**Exercise requirements:** If a line in the entries contains the word "ConvertTo", list it.

**Provided records:**
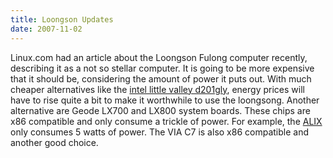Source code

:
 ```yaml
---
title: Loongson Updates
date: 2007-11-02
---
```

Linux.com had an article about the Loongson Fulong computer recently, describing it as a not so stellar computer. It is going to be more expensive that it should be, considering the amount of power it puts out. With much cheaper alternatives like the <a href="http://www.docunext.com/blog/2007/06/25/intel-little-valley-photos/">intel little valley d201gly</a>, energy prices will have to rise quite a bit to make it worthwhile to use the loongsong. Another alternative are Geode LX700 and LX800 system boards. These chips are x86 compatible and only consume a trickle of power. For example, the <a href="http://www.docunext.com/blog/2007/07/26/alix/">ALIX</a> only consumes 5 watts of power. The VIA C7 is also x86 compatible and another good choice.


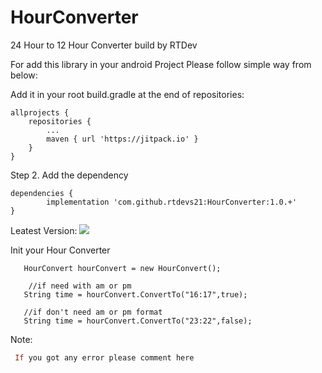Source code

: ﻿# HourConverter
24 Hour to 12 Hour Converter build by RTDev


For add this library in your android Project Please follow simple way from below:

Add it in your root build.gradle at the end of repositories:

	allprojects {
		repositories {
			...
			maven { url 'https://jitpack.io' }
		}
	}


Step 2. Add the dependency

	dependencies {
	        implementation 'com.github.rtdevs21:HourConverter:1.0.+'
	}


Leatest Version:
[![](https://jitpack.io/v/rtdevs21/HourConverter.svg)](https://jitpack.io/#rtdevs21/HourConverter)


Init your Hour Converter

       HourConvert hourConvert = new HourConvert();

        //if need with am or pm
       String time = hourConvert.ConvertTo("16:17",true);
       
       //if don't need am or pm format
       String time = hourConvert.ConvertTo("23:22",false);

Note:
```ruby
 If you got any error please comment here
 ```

**Final answer:**
       String time = hourConvert.ConvertTo("16:17",true);
       String time = hourConvert.ConvertTo("23:22",false);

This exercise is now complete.